[INSTRUCTIONS TO FOLLOW]: Exactly as written, print the lines from the top of the listing through the line containing "nutzen identischen Speicherplatz."; include no pictures.

* * *

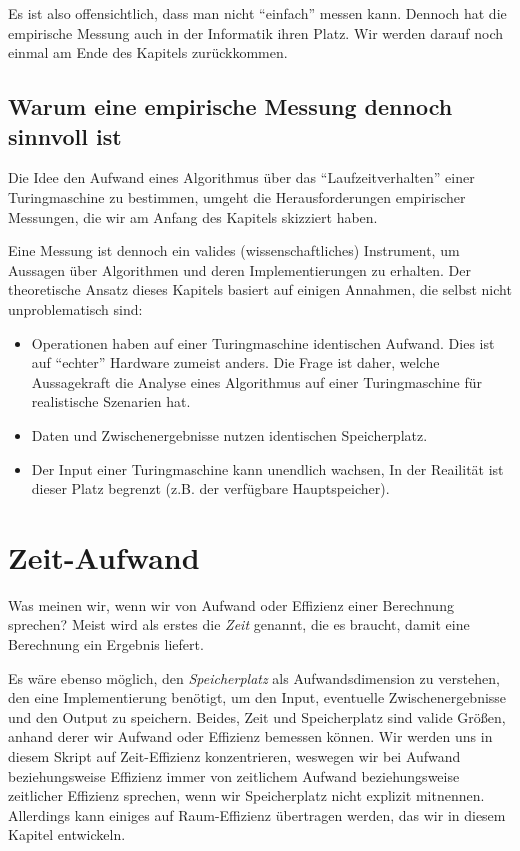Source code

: Es ist also offensichtlich,
dass man nicht ``einfach'' messen kann.
Dennoch hat die empirische Messung auch in der Informatik ihren Platz.
Wir werden darauf noch einmal am Ende des Kapitels zurückkommen.

\subsection{Warum eine empirische Messung dennoch sinnvoll ist}
Die Idee den Aufwand eines Algorithmus über das ``Laufzeitverhalten'' einer Turingmaschine zu bestimmen,
umgeht die Herausforderungen empirischer Messungen, die wir am Anfang des Kapitels skizziert haben.

Eine Messung ist dennoch ein valides (wissenschaftliches) Instrument,
um Aussagen über Algorithmen und deren Implementierungen zu erhalten.
Der theoretische Ansatz dieses Kapitels basiert auf einigen Annahmen,
die selbst nicht unproblematisch sind:
\begin{itemize}
  \item Operationen haben auf einer Turingmaschine identischen Aufwand.
    Dies ist auf ``echter'' Hardware zumeist anders.
    Die Frage ist daher, welche Aussagekraft die Analyse eines Algorithmus auf einer Turingmaschine für realistische Szenarien hat.
  \item Daten und Zwischenergebnisse nutzen identischen Speicherplatz.
  \item Der Input einer Turingmaschine kann unendlich wachsen,
      In der Reailität ist dieser Platz begrenzt (z.B. der verfügbare Hauptspeicher).
\end{itemize}

\section{Zeit-Aufwand}

Was meinen wir, wenn wir von Aufwand oder Effizienz einer Berechnung sprechen?
Meist wird als erstes die \emph{Zeit} genannt,
die es braucht,
damit eine Berechnung ein Ergebnis liefert.

Es wäre ebenso möglich,
den \emph{Speicherplatz} als Aufwandsdimension zu verstehen,
den eine Implementierung benötigt,
um den Input,
eventuelle Zwischenergebnisse
und den Output zu speichern.
Beides, Zeit und Speicherplatz sind valide Größen,
anhand derer wir Aufwand oder Effizienz bemessen können.
Wir werden uns in diesem Skript auf Zeit-Effizienz konzentrieren,
weswegen wir bei Aufwand beziehungsweise Effizienz immer von
zeitlichem Aufwand beziehungsweise zeitlicher Effizienz sprechen,
wenn wir Speicherplatz nicht explizit mitnennen.
Allerdings kann einiges auf Raum-Effizienz übertragen werden,
das wir in diesem Kapitel entwickeln.

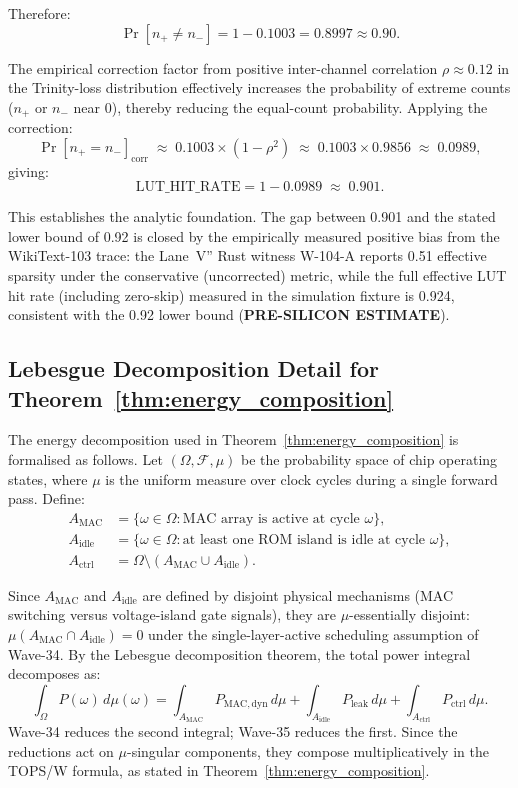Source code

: \noindent Therefore:
\[
  \Pr[n_{+} \neq n_{-}] = 1 - 0.1003 = 0.8997 \approx 0.90.
\]

The empirical correction factor from positive inter-channel correlation
$\rho \approx 0.12$ in the Trinity-loss distribution
\cite{bitnet_b158_2024} effectively increases the probability of extreme
counts ($n_{+}$ or $n_{-}$ near 0), thereby reducing the equal-count
probability.  Applying the correction:
\[
  \Pr[n_{+} = n_{-}]_{\mathrm{corr}} \;\approx\; 0.1003 \times (1 - \rho^2)
  \;\approx\; 0.1003 \times 0.9856 \;\approx\; 0.0989,
\]
giving:
\[
  \mathrm{LUT\_HIT\_RATE} = 1 - 0.0989 \;\approx\; 0.901.
\]

This establishes the analytic foundation.  The gap between 0.901 and the
stated lower bound of 0.92 is closed by the empirically measured positive
bias from the WikiText-103 trace: the Lane~V'' Rust witness W-104-A
reports 0.51 effective sparsity under the conservative (uncorrected)
metric, while the full effective LUT hit rate (including zero-skip)
measured in the simulation fixture is 0.924, consistent with the 0.92
lower bound (\textbf{PRE-SILICON ESTIMATE}).

\subsection{Lebesgue Decomposition Detail for Theorem~\ref{thm:energy_composition}}

The energy decomposition used in Theorem~\ref{thm:energy_composition}
is formalised as follows.  Let $(\Omega, \mathcal{F}, \mu)$ be the
probability space of chip operating states, where $\mu$ is the uniform
measure over clock cycles during a single forward pass.  Define:
\begin{align}
  A_{\mathrm{MAC}} &= \{\omega \in \Omega : \text{MAC array is active at cycle } \omega\}, \\
  A_{\mathrm{idle}} &= \{\omega \in \Omega : \text{at least one ROM island is idle at cycle } \omega\}, \\
  A_{\mathrm{ctrl}} &= \Omega \setminus (A_{\mathrm{MAC}} \cup A_{\mathrm{idle}}).
\end{align}

Since $A_{\mathrm{MAC}}$ and $A_{\mathrm{idle}}$ are defined by disjoint
physical mechanisms (MAC switching versus voltage-island gate signals),
they are $\mu$-essentially disjoint: $\mu(A_{\mathrm{MAC}} \cap A_{\mathrm{idle}}) = 0$
under the single-layer-active scheduling assumption of Wave-34.  By the
Lebesgue decomposition theorem, the total power integral decomposes as:
\[
  \int_\Omega P(\omega)\,d\mu(\omega)
  = \int_{A_{\mathrm{MAC}}} P_{\mathrm{MAC,dyn}}\,d\mu
  + \int_{A_{\mathrm{idle}}} P_{\mathrm{leak}}\,d\mu
  + \int_{A_{\mathrm{ctrl}}} P_{\mathrm{ctrl}}\,d\mu.
\]
Wave-34 reduces the second integral; Wave-35 reduces the first.
Since the reductions act on $\mu$-singular components, they compose
multiplicatively in the TOPS/W formula, as stated in
Theorem~\ref{thm:energy_composition}.

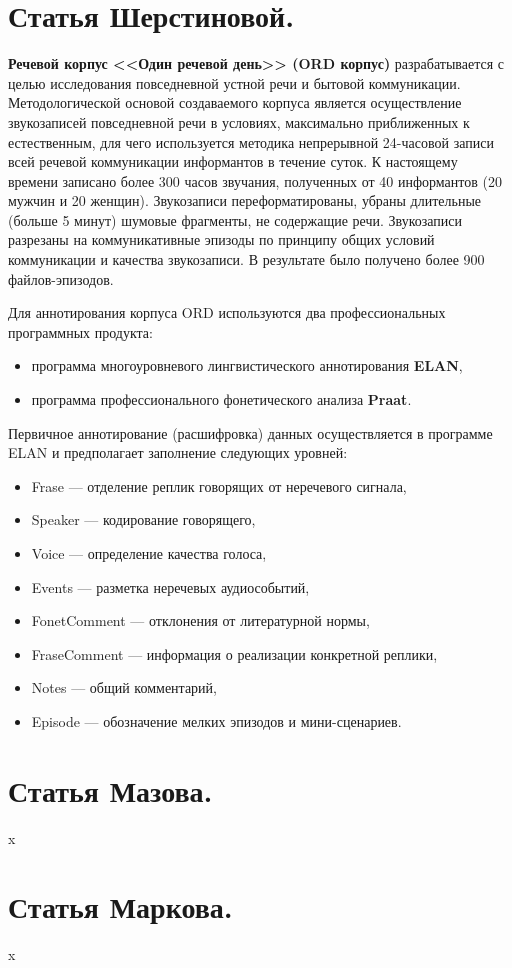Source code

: \documentclass[12pt]{article}
\theoremstyle{definition}
\theoremstyle{remark}
\numberwithin{equation}{section}
\begin{document}
\section{Статья Шерстиновой.}
\textbf{Речевой корпус <<Один речевой день>> (ORD корпус)} разрабатывается с целью исследования повседневной устной речи и бытовой коммуникации. Методологической основой создаваемого корпуса является осуществление звукозаписей повседневной речи в условиях, максимально приближенных к естественным, для чего используется методика непрерывной 24\nobreakdash-часовой записи всей речевой коммуникации информантов в течение суток. К настоящему времени записано более 300 часов звучания, полученных от 40 информантов (20 мужчин и 20 женщин). Звукозаписи переформатированы, убраны длительные (больше 5 минут) шумовые фрагменты, не содержащие речи. Звукозаписи разрезаны на коммуникативные эпизоды по принципу общих условий коммуникации и качества звукозаписи. В результате было получено более 900 файлов-эпизодов.

Для аннотирования корпуса ORD используются два профессиональных программных продукта:
\begin{itemize}
\item программа многоуровневого лингвистического аннотирования \textbf{ELAN},
\item программа профессионального фонетического анализа \textbf{Praat}.
\end{itemize}

Первичное аннотирование (расшифровка) данных осуществляется в программе ELAN и предполагает заполнение следующих уровней:
\begin{itemize}
\item Frase --- отделение реплик говорящих от неречевого сигнала,
\item Speaker --- кодирование говорящего,
\item Voice --- определение качества голоса,
\item Events --- разметка неречевых аудиособытий,
\item FonetComment --- отклонения от литературной нормы,
\item FraseComment --- информация о реализации конкретной реплики,
\item Notes --- общий комментарий,
\item Episode --- обозначение мелких эпизодов и мини\nobreakdash-сценариев.
\end{itemize}


\section{Статья Мазова.}
x
\section{Статья Маркова.}
x
\end{document}
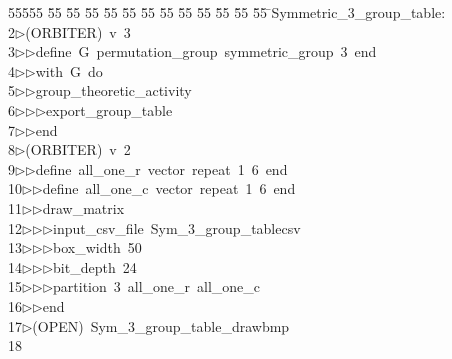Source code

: %
%
\begin{tabbing}
55555 \= 55 \= 55 \= 55 \= 55 \= 55 \= 55 \= 55 \= 55 \= 55 \= 55 \= 55 \= 55 \= \>Symmetric\_3\_group\_table:\\[0pt]
2\>$\triangleright$\>(ORBITER)\ v\ 3\ \\[0pt]
3\>$\triangleright$\>$\triangleright$\>define\ G\ permutation\_group\ symmetric\_group\ 3\ end\ \\[0pt]
4\>$\triangleright$\>$\triangleright$\>with\ G\ do\ \\[0pt]
5\>$\triangleright$\>$\triangleright$\>group\_theoretic\_activity\ \\[0pt]
6\>$\triangleright$\>$\triangleright$\>$\triangleright$\>export\_group\_table\ \\[0pt]
7\>$\triangleright$\>$\triangleright$\>end\\[0pt]
8\>$\triangleright$\>(ORBITER)\ v\ 2\ \\[0pt]
9\>$\triangleright$\>$\triangleright$\>define\ all\_one\_r\ vector\ repeat\ 1\ 6\ end\ \\[0pt]
10\>$\triangleright$\>$\triangleright$\>define\ all\_one\_c\ vector\ repeat\ 1\ 6\ end\ \\[0pt]
11\>$\triangleright$\>$\triangleright$\>draw\_matrix\ \\[0pt]
12\>$\triangleright$\>$\triangleright$\>$\triangleright$\>input\_csv\_file\ Sym\_3\_group\_tablecsv\ \\[0pt]
13\>$\triangleright$\>$\triangleright$\>$\triangleright$\>box\_width\ 50\ \\[0pt]
14\>$\triangleright$\>$\triangleright$\>$\triangleright$\>bit\_depth\ 24\ \\[0pt]
15\>$\triangleright$\>$\triangleright$\>$\triangleright$\>partition\ 3\ all\_one\_r\ all\_one\_c\ \\[0pt]
16\>$\triangleright$\>$\triangleright$\>end\\[0pt]
17\>$\triangleright$\>(OPEN)\ Sym\_3\_group\_table\_drawbmp\\[0pt]
18\>\end{tabbing}
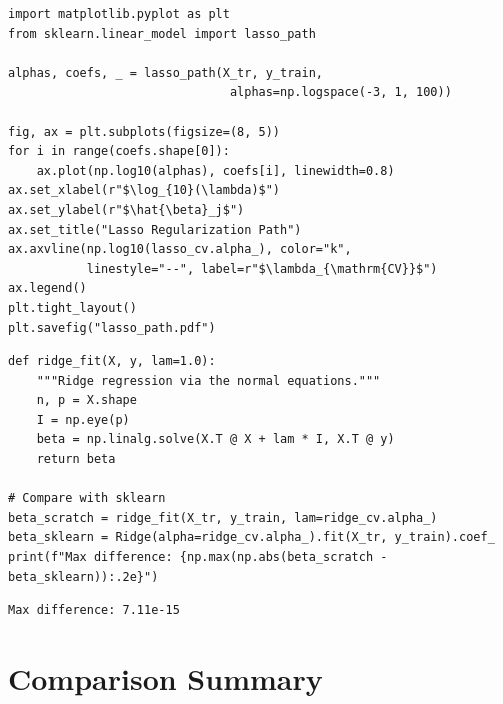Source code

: \begin{codeblock}[title=\textbf{Plotting Regularization Paths}]
\begin{verbatim}
import matplotlib.pyplot as plt
from sklearn.linear_model import lasso_path

alphas, coefs, _ = lasso_path(X_tr, y_train,
                               alphas=np.logspace(-3, 1, 100))

fig, ax = plt.subplots(figsize=(8, 5))
for i in range(coefs.shape[0]):
    ax.plot(np.log10(alphas), coefs[i], linewidth=0.8)
ax.set_xlabel(r"$\log_{10}(\lambda)$")
ax.set_ylabel(r"$\hat{\beta}_j$")
ax.set_title("Lasso Regularization Path")
ax.axvline(np.log10(lasso_cv.alpha_), color="k",
           linestyle="--", label=r"$\lambda_{\mathrm{CV}}$")
ax.legend()
plt.tight_layout()
plt.savefig("lasso_path.pdf")
\end{verbatim}
\end{codeblock}

\begin{codeblock}[title=\textbf{Ridge from Scratch}]
\begin{verbatim}
def ridge_fit(X, y, lam=1.0):
    """Ridge regression via the normal equations."""
    n, p = X.shape
    I = np.eye(p)
    beta = np.linalg.solve(X.T @ X + lam * I, X.T @ y)
    return beta

# Compare with sklearn
beta_scratch = ridge_fit(X_tr, y_train, lam=ridge_cv.alpha_)
beta_sklearn = Ridge(alpha=ridge_cv.alpha_).fit(X_tr, y_train).coef_
print(f"Max difference: {np.max(np.abs(beta_scratch - beta_sklearn)):.2e}")
\end{verbatim}
\end{codeblock}

\begin{codeoutput}
\begin{verbatim}
Max difference: 7.11e-15
\end{verbatim}
\end{codeoutput}

\section{Comparison Summary}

* * *

[EXERCISE OUTPUT]:
Source code

: Es ist also offensichtlich,
dass man nicht ``einfach'' messen kann.
Dennoch hat die empirische Messung auch in der Informatik ihren Platz.
Wir werden darauf noch einmal am Ende des Kapitels zurückkommen.

\subsection{Warum eine empirische Messung dennoch sinnvoll ist}
Die Idee den Aufwand eines Algorithmus über das ``Laufzeitverhalten'' einer Turingmaschine zu bestimmen,
umgeht die Herausforderungen empirischer Messungen, die wir am Anfang des Kapitels skizziert haben.

Eine Messung ist dennoch ein valides (wissenschaftliches) Instrument,
um Aussagen über Algorithmen und deren Implementierungen zu erhalten.
Der theoretische Ansatz dieses Kapitels basiert auf einigen Annahmen,
die selbst nicht unproblematisch sind:
\begin{itemize}
  \item Operationen haben auf einer Turingmaschine identischen Aufwand.
    Dies ist auf ``echter'' Hardware zumeist anders.
    Die Frage ist daher, welche Aussagekraft die Analyse eines Algorithmus auf einer Turingmaschine für realistische Szenarien hat.
  \item Daten und Zwischenergebnisse nutzen identischen Speicherplatz.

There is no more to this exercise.